> Dataset:
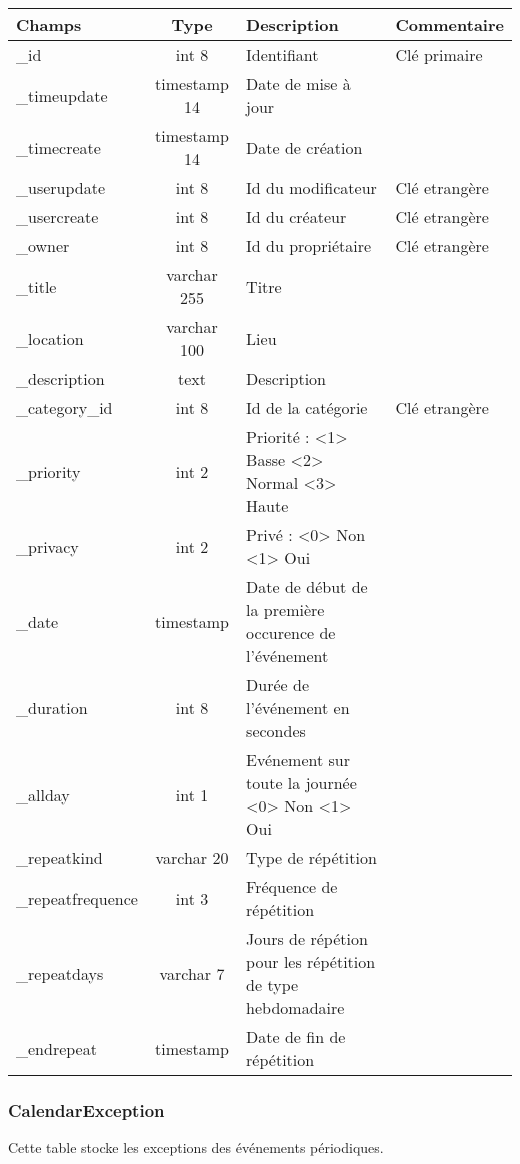 \begin{tabular}{|p{3cm}|c|p{5.4cm}|p{2.6cm}|}
\hline
\textbf{Champs} & \textbf{Type} & \textbf{Description} & \textbf{Commentaire} \\
\hline
\_id & int 8 & Identifiant &  Clé primaire \\
\hline
\_timeupdate & timestamp 14 & Date de mise à jour & \\
\hline
\_timecreate & timestamp 14 & Date de création & \\
\hline
\_userupdate & int 8 & Id du modificateur &  Clé etrangère\\
\hline
\_usercreate & int 8 & Id du créateur & Clé etrangère\\
\hline
\_owner & int 8 & Id du propriétaire & Clé etrangère\\
\hline
\_title & varchar 255 & Titre & \\
\hline
\_location & varchar 100 & Lieu & \\
\hline
\_description & text & Description & \\
\hline
\_category\_id & int 8 & Id de la catégorie & Clé etrangère\\
\hline
\_priority & int 2 & Priorité : <1> Basse <2> Normal <3> Haute & \\
\hline 
\_privacy & int 2 & Privé : <0> Non <1> Oui & \\
\hline
\_date & timestamp & Date de début de la première occurence de l'événement & \\
\hline
\_duration & int 8 & Durée de l'événement en secondes & \\
\hline
\_allday & int 1 & Evénement sur toute la journée <0> Non <1> Oui & \\
\hline
\_repeatkind & varchar 20 & Type de répétition & \\
\hline
\_repeatfrequence & int 3 & Fréquence de répétition & \\
\hline
\_repeatdays & varchar 7 & Jours de répétion pour les répétition de type
hebdomadaire & \\
\hline
\_endrepeat & timestamp & Date de fin de répétition & \\
\hline
\end{tabular}


\subsubsection{CalendarException}

Cette table stocke les exceptions des événements périodiques.\\

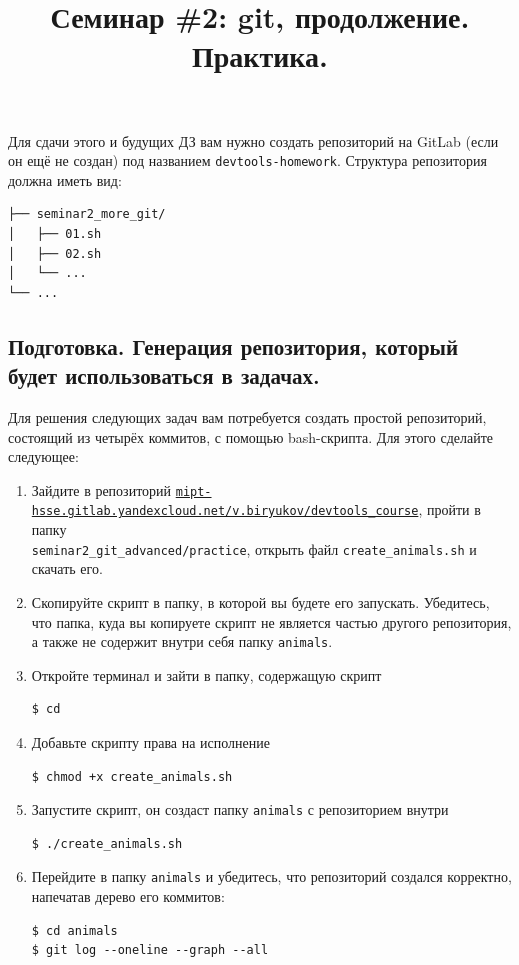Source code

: \documentclass{article}
\begin{document}
\title{Семинар \#2: git, продолжение. Практика. \vspace{-5ex}}\date{}\maketitle
Для сдачи этого и будущих ДЗ вам нужно создать репозиторий на GitLab (если он ещё не создан) под названием \texttt{devtools-homework}. Структура репозитория должна иметь вид:
\begin{center}
\begin{BVerbatim}
├── seminar2_more_git/
│   ├── 01.sh
│   ├── 02.sh
│   └── ...
└── ...
\end{BVerbatim}
\end{center}



\subsection*{Подготовка. Генерация репозитория, который будет использоваться в задачах.}
Для решения следующих задач вам потребуется создать простой репозиторий, состоящий из четырёх коммитов, с помощью bash-скрипта. Для этого сделайте следующее:
\begin{enumerate}
\item Зайдите в репозиторий \href{https://mipt-hsse.gitlab.yandexcloud.net/v.biryukov/devtools_course}{\texttt{mipt-hsse.gitlab.yandexcloud.net/v.biryukov/devtools\_course}}, пройти в папку\\ 
\texttt{seminar2\_git\_advanced/practice}, открыть файл \texttt{create\_animals.sh} и скачать его.

\item Скопируйте скрипт в папку, в которой вы будете его запускать. Убедитесь, что папка, куда вы копируете скрипт не является частью другого репозитория, а также не содержит внутри себя папку \texttt{animals}.

\item Откройте терминал и зайти в папку, содержащую скрипт
\begin{lstlisting}
$ cd 
\end{lstlisting}

\item Добавьте скрипту права на исполнение
\begin{lstlisting}[style=csMiptBash]
$ chmod +x create_animals.sh
\end{lstlisting}

\item Запустите скрипт, он создаст папку \texttt{animals} с репозиторием внутри
\begin{lstlisting}[style=csMiptBash]
$ ./create_animals.sh
\end{lstlisting}

\item Перейдите в папку \texttt{animals} и убедитесь, что репозиторий создался корректно, напечатав дерево его коммитов:
\begin{lstlisting}[style=csMiptBash]
$ cd animals
$ git log --oneline --graph --all
\end{lstlisting}
\end{enumerate}
\end{document}
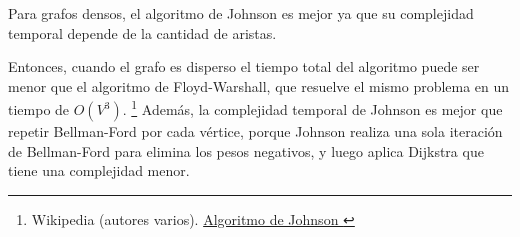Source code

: \documentclass[../tp2_grupo404.tex]{subfiles}
\begin{document}
Para grafos densos, el algoritmo de Johnson es mejor ya que su complejidad
temporal depende de la cantidad de aristas.

Entonces, cuando el grafo es disperso el tiempo total del algoritmo
puede ser menor que el algoritmo de Floyd-Warshall, que resuelve el
mismo problema en un tiempo de $O(V^3)$.
\footnote{Wikipedia (autores varios).
\href{https://es.wikipedia.org/wiki/Algoritmo_de_Johnson}{\guillemotleft Algoritmo de Johnson \guillemotright}}
Además, la complejidad temporal de Johnson es mejor que
repetir Bellman-Ford por cada vértice, porque Johnson realiza una sola
iteración de Bellman-Ford para elimina los pesos negativos,
y luego aplica Dijkstra que tiene una complejidad menor.

\end{document}
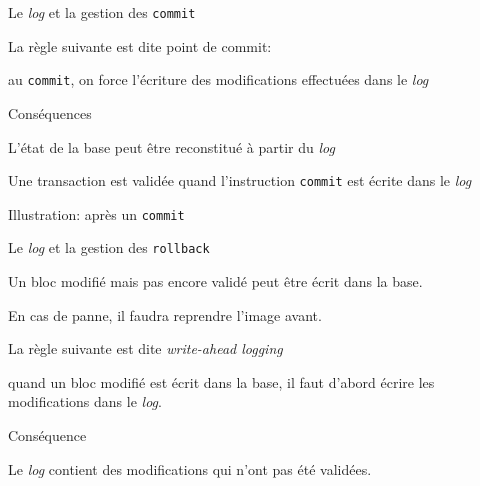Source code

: \documentclass[aspectratio=169, handout]{beamer} %
\begin{document}
 
\begin{frame}{Le \textit{log} et la gestion des \texttt{commit}}

La règle suivante est dite \alert{point de commit}:

\vfill

\begin{redbullet}

  \item au \texttt{commit}, on force l'écriture des modifications effectuées
  dans le \textit{log}
\end{redbullet}

\vfill
Conséquences
\vfill

\begin{blocgauche}
\begin{redbullet}
  \item \alert{L'état de la base} peut être reconstitué à partir du \textit{log}
\item Une transaction est validée  quand l'instruction \texttt{commit}  est écrite dans le \textit{log}
\end{redbullet}
\end{blocgauche}

\end{frame}
 
\begin{frame}{Illustration: après un \texttt{commit}}


\end{frame}
 

 
\begin{frame}{Le \textit{log} et la gestion des \texttt{rollback}}

Un bloc \alert{modifié} mais pas encore \alert{validé} peut être écrit
dans la base. 

\vfill

En cas de panne, il faudra reprendre l'image avant.

\vfill

La règle suivante est dite \textit{write-ahead logging}

\begin{redbullet}
  \item quand un bloc modifié est écrit dans la base, il faut \alert{d'abord} 
      écrire les modifications dans le \textit{log}.
\end{redbullet}

\vfill
Conséquence
\vfill

\begin{blocgauche}
\begin{redbullet}
  \item Le \textit{log} contient des modifications qui n'ont pas été validées.
\end{redbullet}
\end{blocgauche}

\end{frame}
\end{document}
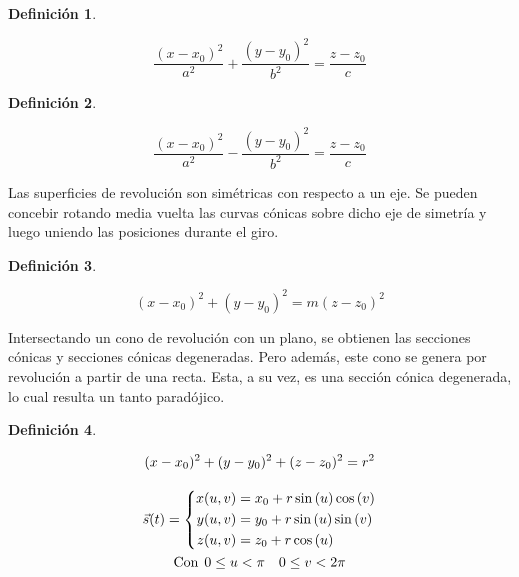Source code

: \documentclass[a5paper,12pt,twoside]{book}
\newtheorem{defn}{{Definición}}[chapter]
\begin{document}
\begin{mdframed}[style=MyFrame1]
    \begin{defn}
    \end{defn}
    \begin{equation*}
        \dfrac{(x-x_0)^2}{a^2} + \dfrac{(y-y_0)^2}{b^2} = \dfrac{z-z_0}{c}
    \end{equation*}
\end{mdframed}

\begin{mdframed}[style=MyFrame1]
    \begin{defn}
    \end{defn}
    \begin{equation*}
        \dfrac{(x-x_0)^2}{a^2} - \dfrac{(y-y_0)^2}{b^2} = \dfrac{z-z_0}{c}
    \end{equation*}
\end{mdframed}


Las superficies de revolución son simétricas con respecto a un eje. Se pueden concebir rotando media vuelta las curvas cónicas sobre dicho eje de simetría y luego uniendo las posiciones durante el giro.

\begin{mdframed}[style=MyFrame1]
    \begin{defn}
    \end{defn}
    \begin{equation*}
        (x-x_0)^2 + (y-y_0)^2 = m\left(z-z_0\right)^2
    \end{equation*}
\end{mdframed}

Intersectando un cono de revolución con un plano, se obtienen las secciones cónicas y secciones cónicas degeneradas. Pero además, este cono se genera por revolución a partir de una recta. Esta, a su vez,
es una sección cónica degenerada, lo cual resulta un tanto paradójico.

\begin{mdframed}[style=MyFrame1]
    \begin{defn}
    \end{defn}
    \begin{gather*}
        (x-x_0)^2 + (y-y_0)^2 + (z-z_0)^2 = r^2
        \\[1em]
        \Vec{s}(t) = \left\{
        \begin{aligned}
            x(u,v) &= x_0 + r \sin{(u)} \cos{(v)} \\
            y(u,v) &= y_0 + r \sin{(u)} \sin{(v)} \\
            z(u,v) &= z_0 + r \cos{(u)}
        \end{aligned}
        \right.
        \\
        \textrm{Con} \hspace{1ex} 0 \leq u < \pi \quad 0 \leq v < 2 \pi
    \end{gather*}
\end{mdframed}
\end{document}
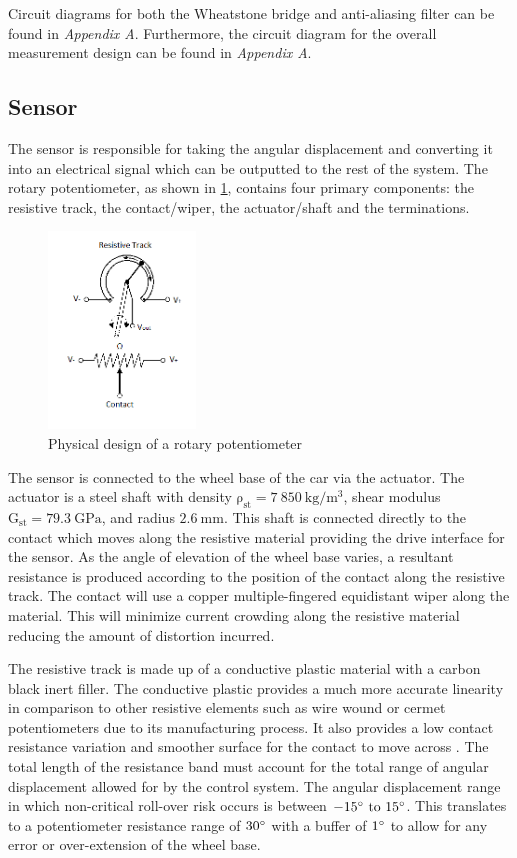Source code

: \documentclass[10pt,twocolumn]{witseiepaper}
\begin{document}
Circuit diagrams for both the Wheatstone bridge and anti-aliasing filter can be found in \textit{Appendix A}. Furthermore, the circuit diagram for the overall measurement design can be found in \textit{Appendix A}.

\subsection{Sensor}

The sensor is responsible for taking the angular displacement and converting it into an electrical signal which can be outputted to the rest of the system. The rotary potentiometer, as shown in \cref{fig:pot}, contains four primary components: the resistive track, the contact/wiper, the actuator/shaft and the terminations.

\begin{figure}[h!]
	\centering
	\includegraphics[width=0.35\textwidth]{Pot2.png}
	\caption{Physical design of a rotary potentiometer}
	\label{fig:pot}
\end{figure}

The sensor is connected to the wheel base of the car via the actuator. The actuator is a steel shaft with density $\mathrm{\rho_{st}} =  7~850~\mathrm{kg/m^3}$, shear modulus $\mathrm{G_{st}} = 79.3~\mathrm{GPa}$, and radius $2.6~\mathrm{mm} $. This shaft is connected directly to the contact which moves along the resistive material providing the drive interface for the sensor. As the angle of elevation of the wheel base varies, a resultant resistance is produced according to the position of the contact along the resistive track. The contact will use a copper multiple-fingered equidistant wiper along the material. This will minimize current crowding along the resistive material reducing the amount of distortion incurred\cite{handbook}.

The resistive track is made up of a conductive plastic material with a carbon black inert filler. The conductive plastic provides a much more accurate linearity in comparison to other resistive elements such as wire wound or cermet potentiometers due to its manufacturing process. It also provides a low contact resistance variation and smoother surface for the contact to move across \cite{handbook}. The total length of the resistance band must account for the total range of angular displacement allowed for by the control system. The angular displacement range in which non-critical roll-over risk occurs is between $-15 ^\circ \mathrm{~to~} 15 ^\circ $. This translates to a potentiometer resistance range of $ 30 ^\circ$ with a buffer of $1 ^\circ $ to allow for any error or over-extension of the wheel base. 
\end{document}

> What to do: Among the entries above, tally each line with the string "Bellman" and state that figure only.

> Result for this exercise: 2